Luria repetiu opiniões semelhantes às de Bonner, afirmando que os investidores estão a subestimar as forças da Microsoft ao aderirem a dois cenários de baixa incompatíveis: um de que a IA vai corroer a procura por software e outro de que a empresa está a gastar em excesso na infraestrutura de IA. Ele discordou de ambos os argumentos, dizendo que o negócio de software da Microsoft continua resiliente enquanto os investimentos em IA continuam a apoiar o crescimento acelerado.
Desempenho das ações da Microsoft e sentimento do retalho
As ações da Microsoft subiram quase 1% no arranque das negociações de sexta-feira após o relatório da Argus.

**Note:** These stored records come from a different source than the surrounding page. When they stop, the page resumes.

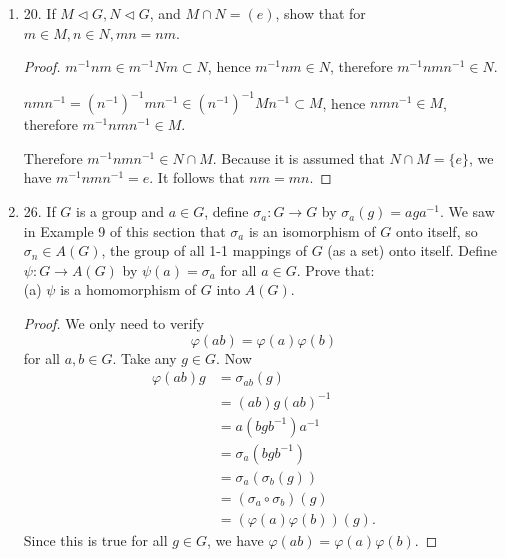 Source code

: \begin{enumerate}
\begin{correction}
	\begin{align*}
		x^{-1} \varphi(n) x &= \varphi(g)^{-1} \varphi(n) \varphi(g) \\
		&= \varphi(g^{-1} )\varphi(n)\varphi(g) \\
		&= \varphi(g^{-1} n)\varphi(g) \\
		&= \varphi(g^{-1} ng) \\
		&\in  \varphi(g^{-1} Ng) \\
		&= \varphi(N)
	.\end{align*}
\end{correction}

	\item 20. If $M  \triangleleft G, N \triangleleft  G$, and $M \cap N=(e)$, show that for $m \in M, n \in N, m n=n m$.
\begin{proof}
	$m^{-1} n m \in m^{-1} N m \subset N$, hence $m^{-1}  n m \in N$, therefore $m^{-1}  n m n^{-1}  \in N$.

	$n m n^{-1}  = (n^{-1} )^{-1} m n^{-1} \in (n^{-1} )^{-1}Mn^{-1} \subset M$, hence $n m n^{-1} \in M$, therefore $m^{-1}  n m n^{-1}  \in M$.

	Therefore $m^{-1}  n m n^{-1} \in  N \cap  M$. Because it is assumed that $ N \cap  M = \{e\} $, we have $ m^{-1}  n m n^{-1}  = e$. It follows that $n m = m n$.
\end{proof}

	\item 26. If $G$ is a group and $a \in G$, define $\sigma_a: G \rightarrow G$ by $\sigma_a(g)=a g a^{-1}$. We saw in Example 9 of this section that $\sigma_a$ is an isomorphism of $G$ onto itself, so $\sigma_n \in A(G)$, the group of all 1-1 mappings of $G$ (as a set) onto itself. Define $\psi: G \rightarrow A(G)$ by $\psi(a)=\sigma_a$ for all $a \in G$. Prove that:\\
(a) $\psi$ is a homomorphism of $G$ into $A(G)$.
\begin{proof}
	We only need to verify \[
		\varphi(ab) = \varphi(a)\varphi(b)
	\] 
	for all $a, b \in G$.
	Take any $ g \in G$. Now
	\begin{align*}
	\varphi(ab)g &= \sigma_{ab}(g) \\
	&= (ab)g(ab)^{-1} \\
	&= a(bgb^{-1} )a^{-1}  \\
	&= \sigma_a(bgb^{-1} ) \\
	&= \sigma_a(\sigma_b(g)) \\
	&= (\sigma_a\circ\sigma_b)(g)\\
	&= (\varphi(a)\varphi(b))(g)
	.\end{align*}
	Since this is true for all $g \in G$, we have $\varphi(ab) = \varphi(a)\varphi(b)$.
\end{proof}


\end{enumerate}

Ainda assim, a ação da MSFT está abaixo de 20% no acumulado do ano e de 23% ao longo dos últimos 12 meses. Em comparação, o ETF S&P 500 (SPY) subiu 20% ao longo dos últimos 12 meses, enquanto o Invesco QQQ Trust (QQQ) subiu 30%.
O sentimento do retalho no Stocktwits em relação à Microsoft estava a seguir para o território 'bearish' no momento em que este texto foi escrito.
FAQ
Qual foi o preço-alvo definido pela Argus para as ações da Microsoft?
O analista da Argus, Joseph Bonner, definiu um preço-alvo de 510 dólares para as ações da Microsoft, abaixo do preço-alvo anterior de 620 dólares, mantendo a recomendação de 'Compra'. O novo alvo implica um potencial de valorização de quase 32% face aos níveis atuais.
Porque é que a Microsoft despediu 4.800 funcionários?
O analista da DA Davidson, Gil Luria, afirmou que a Microsoft despediu cerca de 4.800 funcionários, ou 2,1% da sua força de trabalho global, para cortar custos em áreas como o gaming e redirecionar os dólares de investimento para as infraestruturas de IA e para o desenvolvimento de software.